国立大学を集中化させようと、本格的に民主党の文部科学省が動き出したようです。これは歳出の削減という大義もありますが、学生の能力引き上げのための大学教育品質の向上や、私立大学へ配慮した経済対策の意味合いも含まれるもので、早急に取り組んで欲しい事案だと思います。
都道府県超え、国立大を広域再編…文科省方針:読売新聞
近年の大学の教育方針のトレンドといえば、国際化と専門化の2つがあげられます。
国際化というのは、インターネットの普及も手伝ったグローバル化のもとで、外資企業との関わりが多くなる中では、必然的な流れです。国際学科の新設だけでなく、昨年から本格的に話題となった、大学秋入学の検討も、まさに国際化の一貫でしょう。
専門化というのも、同じく見逃せないもう1つのトレンドです。IT専門学校や福祉専門学校、その他専門学科が新設されると、その入学希望者は、よくある一般の学科よりも人気があるようです。なぜなら、その方が職場で使用する専門知識が身に付き、就職にも有利に働きやすいからです。
両者に共通するのは、「社会で実際に使える知識を身に付けた人材を育成する」という側面です。それもそのはずで、グローバルの競争が加速するなかで、日本も世界で活躍できる人材を、育てていきたいからです。さらには人口減少という日本社会現象がある中で、より生産性の高い人材を育てていかなければならない必要性が、これまで以上に高くなりました。それならば、ただただ単能工として一生懸命取り組むだけよかった時代の、従来と同じような教育方針では時代錯誤を起こしてしまいます。
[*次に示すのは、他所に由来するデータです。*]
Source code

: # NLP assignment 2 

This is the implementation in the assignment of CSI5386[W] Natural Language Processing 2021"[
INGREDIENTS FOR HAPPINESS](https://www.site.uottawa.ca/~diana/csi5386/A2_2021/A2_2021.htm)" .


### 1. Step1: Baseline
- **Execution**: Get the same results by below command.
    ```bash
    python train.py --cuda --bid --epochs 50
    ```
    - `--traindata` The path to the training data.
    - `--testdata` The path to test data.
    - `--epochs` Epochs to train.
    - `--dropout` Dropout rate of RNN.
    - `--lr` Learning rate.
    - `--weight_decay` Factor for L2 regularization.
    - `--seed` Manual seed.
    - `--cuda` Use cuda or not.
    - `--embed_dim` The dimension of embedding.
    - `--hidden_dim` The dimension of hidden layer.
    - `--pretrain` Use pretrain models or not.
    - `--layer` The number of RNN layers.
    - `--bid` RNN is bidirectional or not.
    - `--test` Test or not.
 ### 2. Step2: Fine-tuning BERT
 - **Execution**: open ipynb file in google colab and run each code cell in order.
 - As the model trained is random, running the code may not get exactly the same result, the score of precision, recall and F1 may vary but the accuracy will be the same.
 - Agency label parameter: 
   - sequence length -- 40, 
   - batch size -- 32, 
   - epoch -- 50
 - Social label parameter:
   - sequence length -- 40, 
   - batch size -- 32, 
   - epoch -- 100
それでは、標題の大学の集中化の話に戻りますが、これには上記の課題含め、いくつかの目的があることが推察されます。
・歳出負担を減らす
集中化するということは、スリムにして省力化するということで、必然的にコスト削減に繋がります。今回の大学集中化の具体的対策のなかに、教育分野が重複する学科の削減、を掲げていることから、無駄の排除を念頭においています。
・使える能力に焦点を当てる
今回の大学集中化の1つの具体策として、学科の目的の明確化とその集中化をあげています。つまり、現代の社会に照らし合わせて、目的をもつ学科を作ろうとしています。これにより、教員も学生も、資源の集中の恩恵を享受できるようになり増す。これまでのように、ただの受験戦争後の楽園にはならないでしょう。
・私立大学への配慮
これは明確ではありませんが、近年では私立大学の閉鎖が問題になっていることから、今一度教育経済の見直しを、現在図っていると考えられます。となれば、学費が安く偏差値の高い国立大学の窓口を狭くすることで、学生を広く分配させる目的があると考えられなくもありません。これに関しては、より一層の奨学金制度の検討が付き物になるでしょう。
これからの大学は、専門性を養えるもっと価値のある教育機関に、生まれ変わるかもしれません。